+++ DATA

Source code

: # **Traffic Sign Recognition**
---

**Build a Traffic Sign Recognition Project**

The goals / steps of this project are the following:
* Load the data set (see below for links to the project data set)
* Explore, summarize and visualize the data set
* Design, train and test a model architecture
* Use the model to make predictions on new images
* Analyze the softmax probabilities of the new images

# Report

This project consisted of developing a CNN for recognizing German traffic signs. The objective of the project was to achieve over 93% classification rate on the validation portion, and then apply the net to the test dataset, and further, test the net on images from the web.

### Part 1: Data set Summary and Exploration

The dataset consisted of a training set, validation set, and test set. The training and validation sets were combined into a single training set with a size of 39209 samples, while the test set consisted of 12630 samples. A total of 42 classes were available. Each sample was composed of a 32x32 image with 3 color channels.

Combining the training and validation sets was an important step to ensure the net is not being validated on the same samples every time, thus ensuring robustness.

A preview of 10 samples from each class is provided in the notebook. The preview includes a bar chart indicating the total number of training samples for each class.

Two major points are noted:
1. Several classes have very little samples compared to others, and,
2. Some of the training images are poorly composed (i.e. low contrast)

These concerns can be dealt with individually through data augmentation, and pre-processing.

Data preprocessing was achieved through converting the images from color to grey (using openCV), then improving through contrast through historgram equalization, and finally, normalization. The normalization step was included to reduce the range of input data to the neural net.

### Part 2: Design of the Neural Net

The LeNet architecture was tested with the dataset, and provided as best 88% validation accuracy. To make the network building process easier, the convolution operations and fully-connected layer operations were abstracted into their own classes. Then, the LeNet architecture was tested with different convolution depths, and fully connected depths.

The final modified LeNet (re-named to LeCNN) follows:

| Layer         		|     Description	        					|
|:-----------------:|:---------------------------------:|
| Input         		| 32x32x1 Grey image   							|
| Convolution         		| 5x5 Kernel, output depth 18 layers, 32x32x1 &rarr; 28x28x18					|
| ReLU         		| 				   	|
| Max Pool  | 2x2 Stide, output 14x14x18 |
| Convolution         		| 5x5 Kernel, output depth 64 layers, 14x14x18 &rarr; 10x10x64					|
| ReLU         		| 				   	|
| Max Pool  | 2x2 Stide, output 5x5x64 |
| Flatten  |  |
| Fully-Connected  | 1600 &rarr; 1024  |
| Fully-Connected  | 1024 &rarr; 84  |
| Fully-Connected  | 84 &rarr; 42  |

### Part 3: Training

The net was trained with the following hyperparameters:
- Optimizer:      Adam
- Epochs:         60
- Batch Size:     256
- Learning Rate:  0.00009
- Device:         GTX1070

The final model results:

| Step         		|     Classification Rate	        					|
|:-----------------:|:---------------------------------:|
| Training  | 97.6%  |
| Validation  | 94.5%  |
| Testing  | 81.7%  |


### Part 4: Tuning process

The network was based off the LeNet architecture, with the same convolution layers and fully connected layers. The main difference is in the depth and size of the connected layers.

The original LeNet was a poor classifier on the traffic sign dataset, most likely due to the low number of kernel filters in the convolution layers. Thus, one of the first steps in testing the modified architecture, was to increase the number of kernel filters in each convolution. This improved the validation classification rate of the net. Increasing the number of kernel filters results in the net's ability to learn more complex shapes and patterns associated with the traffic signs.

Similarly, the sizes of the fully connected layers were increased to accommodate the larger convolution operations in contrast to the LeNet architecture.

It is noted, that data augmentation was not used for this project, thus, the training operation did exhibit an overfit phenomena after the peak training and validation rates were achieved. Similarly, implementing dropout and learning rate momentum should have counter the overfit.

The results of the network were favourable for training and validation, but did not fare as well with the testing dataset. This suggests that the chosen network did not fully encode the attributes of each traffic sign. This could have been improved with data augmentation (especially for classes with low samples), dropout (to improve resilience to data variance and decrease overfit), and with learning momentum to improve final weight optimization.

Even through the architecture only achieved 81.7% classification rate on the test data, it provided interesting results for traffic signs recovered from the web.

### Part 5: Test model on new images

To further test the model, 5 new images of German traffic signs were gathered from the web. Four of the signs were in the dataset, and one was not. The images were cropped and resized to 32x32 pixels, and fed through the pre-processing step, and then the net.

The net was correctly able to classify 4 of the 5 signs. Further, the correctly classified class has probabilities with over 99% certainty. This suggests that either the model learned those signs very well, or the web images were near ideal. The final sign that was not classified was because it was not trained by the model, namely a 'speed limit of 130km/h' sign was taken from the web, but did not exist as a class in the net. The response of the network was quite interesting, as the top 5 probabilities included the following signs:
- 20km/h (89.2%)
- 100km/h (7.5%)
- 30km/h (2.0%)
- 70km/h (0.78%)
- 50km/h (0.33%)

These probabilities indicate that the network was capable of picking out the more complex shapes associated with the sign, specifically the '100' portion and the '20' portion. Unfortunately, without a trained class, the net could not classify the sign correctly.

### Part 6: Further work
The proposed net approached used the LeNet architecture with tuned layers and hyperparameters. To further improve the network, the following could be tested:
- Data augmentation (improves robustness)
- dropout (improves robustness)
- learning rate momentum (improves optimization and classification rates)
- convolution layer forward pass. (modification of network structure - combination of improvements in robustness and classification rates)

++++++

*WHAT THE EXERCISE ASKS*:
Would you print exactly and only the lines of the material above that run from the line with "The net was correctly" through the line with "- 50km/h (0.33%)", both included?

*RESULT OF THE EXERCISE*:
The net was correctly able to classify 4 of the 5 signs. Further, the correctly classified class has probabilities with over 99% certainty. This suggests that either the model learned those signs very well, or the web images were near ideal. The final sign that was not classified was because it was not trained by the model, namely a 'speed limit of 130km/h' sign was taken from the web, but did not exist as a class in the net. The response of the network was quite interesting, as the top 5 probabilities included the following signs:
- 20km/h (89.2%)
- 100km/h (7.5%)
- 30km/h (2.0%)
- 70km/h (0.78%)
- 50km/h (0.33%)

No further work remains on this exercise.